Namibia mourns crash victims at Casablanca

10 Mar 2016 18:40pm
CASABLANCA, 10 MAR (NAMPA) – Over 100 people have lost their lives in road crashes since the start of this year, the chief executive officer of the Motor Vehicle Accident (MVA) Fund says.
Rosalia Martins-Hausiku said this means that by the end of the year, more than 1 000 people could have died in road crashes.
She was speaking on Thursday during the mass memorial service for 15 people killed in a head-on collision between a truck and a mini-bus near the Oshikoto Region’s Casablanca settlement on the Omuthiya-Oshivelo main road.
The memorial service took place on the site of the crash that occurred on 12 February this year and was attended by hundreds of people from all over Namibia.
Martins-Hausiku pointed out that the loss of lives on Namibian roads remains high, and “it is 95 per cent as a result of the attitude of drivers”.

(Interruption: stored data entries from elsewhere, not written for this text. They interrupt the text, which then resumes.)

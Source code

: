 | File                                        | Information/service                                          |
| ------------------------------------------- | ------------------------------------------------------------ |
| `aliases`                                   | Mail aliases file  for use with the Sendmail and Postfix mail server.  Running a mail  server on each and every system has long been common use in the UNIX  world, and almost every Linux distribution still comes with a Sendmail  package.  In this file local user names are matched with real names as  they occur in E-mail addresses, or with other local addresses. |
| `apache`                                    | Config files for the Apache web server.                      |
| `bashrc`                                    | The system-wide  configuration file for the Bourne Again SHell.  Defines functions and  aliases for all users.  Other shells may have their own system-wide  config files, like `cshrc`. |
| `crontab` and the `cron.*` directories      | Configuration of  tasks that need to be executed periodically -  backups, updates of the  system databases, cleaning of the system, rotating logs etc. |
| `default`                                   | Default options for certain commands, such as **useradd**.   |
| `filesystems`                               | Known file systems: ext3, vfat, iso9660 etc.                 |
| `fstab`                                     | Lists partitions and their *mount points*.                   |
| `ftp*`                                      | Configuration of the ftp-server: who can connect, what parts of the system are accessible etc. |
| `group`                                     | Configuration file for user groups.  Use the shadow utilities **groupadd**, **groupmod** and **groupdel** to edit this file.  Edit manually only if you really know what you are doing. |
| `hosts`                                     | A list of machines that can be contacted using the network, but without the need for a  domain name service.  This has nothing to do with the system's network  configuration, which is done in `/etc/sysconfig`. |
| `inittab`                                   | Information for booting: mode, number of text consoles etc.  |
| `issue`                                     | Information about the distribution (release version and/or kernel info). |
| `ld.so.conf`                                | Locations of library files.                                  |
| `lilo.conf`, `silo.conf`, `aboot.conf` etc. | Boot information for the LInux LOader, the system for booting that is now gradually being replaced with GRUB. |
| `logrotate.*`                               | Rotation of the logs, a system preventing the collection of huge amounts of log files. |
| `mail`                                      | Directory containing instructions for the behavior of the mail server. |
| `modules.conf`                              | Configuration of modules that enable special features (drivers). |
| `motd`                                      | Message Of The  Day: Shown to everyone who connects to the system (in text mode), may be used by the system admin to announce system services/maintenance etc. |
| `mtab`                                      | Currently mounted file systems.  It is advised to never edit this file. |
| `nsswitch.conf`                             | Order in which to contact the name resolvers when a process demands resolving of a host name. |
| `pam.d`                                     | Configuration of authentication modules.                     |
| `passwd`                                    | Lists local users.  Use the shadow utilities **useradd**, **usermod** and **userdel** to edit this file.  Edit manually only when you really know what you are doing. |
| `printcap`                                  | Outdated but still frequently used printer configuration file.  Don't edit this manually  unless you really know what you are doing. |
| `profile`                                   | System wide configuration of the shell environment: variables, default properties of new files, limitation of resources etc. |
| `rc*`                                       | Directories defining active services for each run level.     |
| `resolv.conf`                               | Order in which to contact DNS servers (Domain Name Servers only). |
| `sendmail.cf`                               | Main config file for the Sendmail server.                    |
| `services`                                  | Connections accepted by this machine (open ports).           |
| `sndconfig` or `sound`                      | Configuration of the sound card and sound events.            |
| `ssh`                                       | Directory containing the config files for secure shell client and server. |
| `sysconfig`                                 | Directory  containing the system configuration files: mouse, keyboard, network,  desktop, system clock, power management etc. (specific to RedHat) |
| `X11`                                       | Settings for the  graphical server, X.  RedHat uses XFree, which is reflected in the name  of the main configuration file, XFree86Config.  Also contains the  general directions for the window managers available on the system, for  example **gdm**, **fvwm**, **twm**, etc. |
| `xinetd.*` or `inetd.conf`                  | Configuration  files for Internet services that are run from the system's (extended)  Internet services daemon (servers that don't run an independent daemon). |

Citing MVA statistics, she said Namibia on average goes through some 7 000 crashes every year on its road network, with 4 000 people sustaining injuries and about 700 fatalities in road carnage.
On his part, Works and Transport Minister Alpheus !Naruseb, who officiated at the memorial service, said the crash was a disaster and its impact was felt by the whole country.
!Naruseb used the same memorial service to repeat his call for road users to change their mindset and to do things differently, starting by doing away with offensive driving.
“Young people, who have the great potential to grow up and make meaningful contributions to the development of the country, are being increasingly killed in road crashes,” the minister said.
He, at the same time, appealed to every Namibian to be a safe observant on the road.
Also speaking at the event, Inspector-General (IG) of the Namibian Police Force (NamPol), Lieutenant-General Sebastian Ndeitunga said analysis on the bodies of 13 people who burned beyond recognition in that crash, has been completed as of Thursday.
Ndeitunga pointed out that all 13 bodies have been positively identified, and the respective families can now do the burials.
The deoxyribonucleic acid (DNA) tests took almost a month to complete and, as such, Ndeitunga tendered NamPol’s apology for the delay.